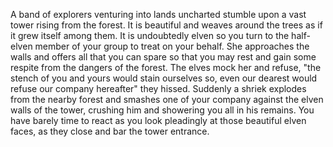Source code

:A band of explorers venturing into lands uncharted stumble upon a vast tower rising from the forest. It is beautiful and weaves around the trees as if it grew itself among them. It is undoubtedly elven so you turn to the half-elven member of your group to treat on your behalf. She approaches the walls and offers all that you can spare so that you may rest and gain some respite from the dangers of the forest. The elves mock her and refuse, "the stench of you and yours would stain ourselves so, even our dearest would refuse our company hereafter" they hissed. Suddenly a shriek explodes from the nearby forest and smashes one of your company against the elven walls of the tower, crushing him and showering you all in his remains. You have barely time to react as you look pleadingly at those beautiful elven faces, as they close and bar the tower entrance.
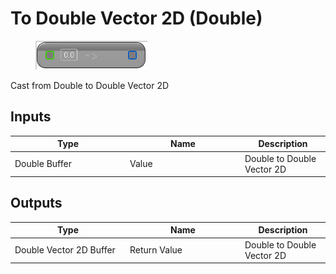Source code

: # To Double Vector 2D (Double)

<div align="left" data-full-width="false">

<figure><img src="To_Double_Vector_2D_(Double).png" alt=""><figcaption></figcaption></figure>

</div>

Cast from Double to Double Vector 2D

## Inputs

<table>
<thead><tr><th width="170">Type</th><th width="170">Name</th><th>Description</th></tr></thead>
<tbody>
<tr><td>Double Buffer</td><td>Value</td><td>Double to Double Vector 2D</td></tr>
</tbody>
</table>

## Outputs

<table>
<thead><tr><th width="170">Type</th><th width="170">Name</th><th>Description</th></tr></thead>
<tbody>
<tr><td>Double Vector 2D Buffer</td><td>Return Value</td><td>Double to Double Vector 2D</td></tr>
</tbody>
</table>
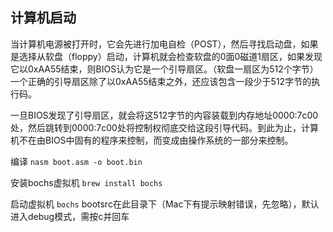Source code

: ## 计算机启动

当计算机电源被打开时，它会先进行加电自检（POST），然后寻找启动盘，如果是选择从软盘（floppy）启动，计算机就会检查软盘的0面0磁道1扇区，如果发现它以0xAA55结束，则BIOS认为它是一个引导扇区。（软盘一扇区为512个字节）一个正确的引导扇区除了以0xAA55结束之外，还应该包含一段少于512字节的执行码。

一旦BIOS发现了引导扇区，就会将这512字节的内容装载到内存地址0000:7c00处，然后跳转到0000:7c00处将控制权彻底交给这段引导代码。到此为止，计算机不在由BIOS中固有的程序来控制，而变成由操作系统的一部分来控制。

编译 `nasm boot.asm -o boot.bin`

安装bochs虚拟机 `brew install bochs`

启动虚拟机 `bochs`  bootsrc在此目录下（Mac下有提示映射错误，先忽略），默认进入debug模式，需按c并回车

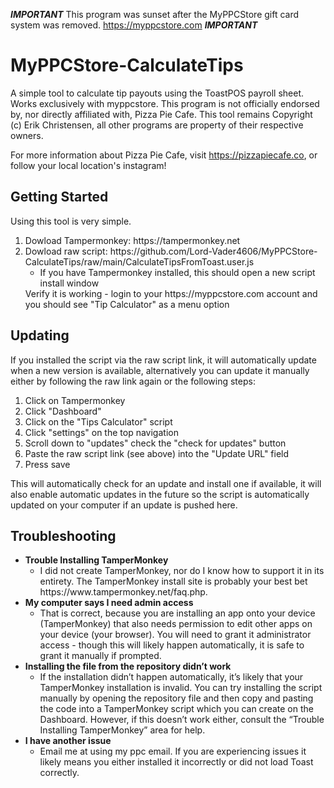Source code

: **_IMPORTANT_** This program was sunset after the MyPPCStore gift card system was removed. https://myppcstore.com **_IMPORTANT_**
# MyPPCStore-CalculateTips
A simple tool to calculate tip payouts using the ToastPOS payroll sheet. Works exclusively with myppcstore. This program is not officially endorsed by, nor directly affiliated with, Pizza Pie Cafe. This tool remains Copyright (c) Erik Christensen, all other programs are property of their respective owners.

For more information about Pizza Pie Cafe, visit https://pizzapiecafe.co, or follow your local location's instagram!
<h2>Getting Started</h2>
Using this tool is very simple.
<ol>
  <li>Dowload Tampermonkey: https://tampermonkey.net</li>
  <li>Dowload raw script: https://github.com/Lord-Vader4606/MyPPCStore-CalculateTips/raw/main/CalculateTipsFromToast.user.js
    <ul><li>If you have Tampermonkey installed, this should open a new script install window</li></ul>
  </li>Verify it is working - login to your https://myppcstore.com account and you should see "Tip Calculator" as a menu option</li>
</ol>
<h2>Updating</h2>
If you installed the script via the raw script link, it will automatically update when a new version is available, alternatively you can update it manually either by following the raw link again or the following steps:
<ol>
  <li>Click on Tampermonkey</li>
  <li>Click "Dashboard"</li>
  <li>Click on the "Tips Calculator" script</li>
  <li>Click "settings" on the top navigation</li>
  <li>Scroll down to "updates" check the "check for updates" button</li>
  <li>Paste the raw script link (see above) into the "Update URL" field</li>
  <li>Press save</li>
</ol>
This will automatically check for an update and install one if available, it will also enable automatic updates in the future so the script is automatically updated on your computer if an update is pushed here.
<h2>Troubleshooting</h2>
<ul>
  <li><strong>Trouble Installing TamperMonkey</strong>
  <ul><li>I did not create TamperMonkey, nor do I know how to support it in its entirety. The TamperMonkey install site is probably your best bet     https://www.tampermonkey.net/faq.php.</li></ul>
  </li>
  <li><strong>My computer says I need admin access</strong>
  <ul><li>That is correct, because you are installing an app onto your device (TamperMonkey) that also needs permission to edit other apps on your device  (your browser). You will need to grant it administrator access - though this will likely happen automatically, it is safe to grant it manually if prompted.</li></ul>
  </li>
  <li><strong>Installing the file from the repository didn’t work</strong>
  <ul><li>If the installation didn’t happen automatically, it’s likely that your TamperMonkey installation is invalid. You can try installing the script manually by opening the repository file and then copy and pasting the code into a TamperMonkey script which you can create on the Dashboard. However, if this doesn’t work either, consult the “Trouble Installing TamperMonkey” area for help.</li></ul>
  <li><strong>I have another issue</strong>
  <ul><li>Email me at using my ppc email. If you are experiencing issues it likely means you either installed it incorrectly or did not load Toast correctly.</li></ul>
  </li>
</ul>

* * * *

TRY IT:
Without the pictures, return the whole of the data exactly as given.

PROBLEM SOLUTION:
Source code

:A band of explorers venturing into lands uncharted stumble upon a vast tower rising from the forest. It is beautiful and weaves around the trees as if it grew itself among them. It is undoubtedly elven so you turn to the half-elven member of your group to treat on your behalf. She approaches the walls and offers all that you can spare so that you may rest and gain some respite from the dangers of the forest. The elves mock her and refuse, "the stench of you and yours would stain ourselves so, even our dearest would refuse our company hereafter" they hissed. Suddenly a shriek explodes from the nearby forest and smashes one of your company against the elven walls of the tower, crushing him and showering you all in his remains. You have barely time to react as you look pleadingly at those beautiful elven faces, as they close and bar the tower entrance.
Source code

: # To Double Vector 2D (Double)

<div align="left" data-full-width="false">

<figure><img src="To_Double_Vector_2D_(Double).png" alt=""><figcaption></figcaption></figure>

</div>

Cast from Double to Double Vector 2D

## Inputs

<table>
<thead><tr><th width="170">Type</th><th width="170">Name</th><th>Description</th></tr></thead>
<tbody>
<tr><td>Double Buffer</td><td>Value</td><td>Double to Double Vector 2D</td></tr>
</tbody>
</table>

## Outputs

<table>
<thead><tr><th width="170">Type</th><th width="170">Name</th><th>Description</th></tr></thead>
<tbody>
<tr><td>Double Vector 2D Buffer</td><td>Return Value</td><td>Double to Double Vector 2D</td></tr>
</tbody>
</table>
Source code

: ## 计算机启动

当计算机电源被打开时，它会先进行加电自检（POST），然后寻找启动盘，如果是选择从软盘（floppy）启动，计算机就会检查软盘的0面0磁道1扇区，如果发现它以0xAA55结束，则BIOS认为它是一个引导扇区。（软盘一扇区为512个字节）一个正确的引导扇区除了以0xAA55结束之外，还应该包含一段少于512字节的执行码。

一旦BIOS发现了引导扇区，就会将这512字节的内容装载到内存地址0000:7c00处，然后跳转到0000:7c00处将控制权彻底交给这段引导代码。到此为止，计算机不在由BIOS中固有的程序来控制，而变成由操作系统的一部分来控制。

编译 `nasm boot.asm -o boot.bin`

安装bochs虚拟机 `brew install bochs`

启动虚拟机 `bochs`  bootsrc在此目录下（Mac下有提示映射错误，先忽略），默认进入debug模式，需按c并回车

Source code

: **_IMPORTANT_** This program was sunset after the MyPPCStore gift card system was removed. https://myppcstore.com **_IMPORTANT_**
# MyPPCStore-CalculateTips
A simple tool to calculate tip payouts using the ToastPOS payroll sheet. Works exclusively with myppcstore. This program is not officially endorsed by, nor directly affiliated with, Pizza Pie Cafe. This tool remains Copyright (c) Erik Christensen, all other programs are property of their respective owners.

For more information about Pizza Pie Cafe, visit https://pizzapiecafe.co, or follow your local location's instagram!
<h2>Getting Started</h2>
Using this tool is very simple.
<ol>
  <li>Dowload Tampermonkey: https://tampermonkey.net</li>
  <li>Dowload raw script: https://github.com/Lord-Vader4606/MyPPCStore-CalculateTips/raw/main/CalculateTipsFromToast.user.js
    <ul><li>If you have Tampermonkey installed, this should open a new script install window</li></ul>
  </li>Verify it is working - login to your https://myppcstore.com account and you should see "Tip Calculator" as a menu option</li>
</ol>
<h2>Updating</h2>
If you installed the script via the raw script link, it will automatically update when a new version is available, alternatively you can update it manually either by following the raw link again or the following steps:
<ol>
  <li>Click on Tampermonkey</li>
  <li>Click "Dashboard"</li>
  <li>Click on the "Tips Calculator" script</li>
  <li>Click "settings" on the top navigation</li>
  <li>Scroll down to "updates" check the "check for updates" button</li>
  <li>Paste the raw script link (see above) into the "Update URL" field</li>
  <li>Press save</li>
</ol>
This will automatically check for an update and install one if available, it will also enable automatic updates in the future so the script is automatically updated on your computer if an update is pushed here.
<h2>Troubleshooting</h2>
<ul>
  <li><strong>Trouble Installing TamperMonkey</strong>
  <ul><li>I did not create TamperMonkey, nor do I know how to support it in its entirety. The TamperMonkey install site is probably your best bet     https://www.tampermonkey.net/faq.php.</li></ul>
  </li>
  <li><strong>My computer says I need admin access</strong>
  <ul><li>That is correct, because you are installing an app onto your device (TamperMonkey) that also needs permission to edit other apps on your device  (your browser). You will need to grant it administrator access - though this will likely happen automatically, it is safe to grant it manually if prompted.</li></ul>
  </li>
  <li><strong>Installing the file from the repository didn’t work</strong>
  <ul><li>If the installation didn’t happen automatically, it’s likely that your TamperMonkey installation is invalid. You can try installing the script manually by opening the repository file and then copy and pasting the code into a TamperMonkey script which you can create on the Dashboard. However, if this doesn’t work either, consult the “Trouble Installing TamperMonkey” area for help.</li></ul>
  <li><strong>I have another issue</strong>
  <ul><li>Email me at using my ppc email. If you are experiencing issues it likely means you either installed it incorrectly or did not load Toast correctly.</li></ul>
  </li>
</ul>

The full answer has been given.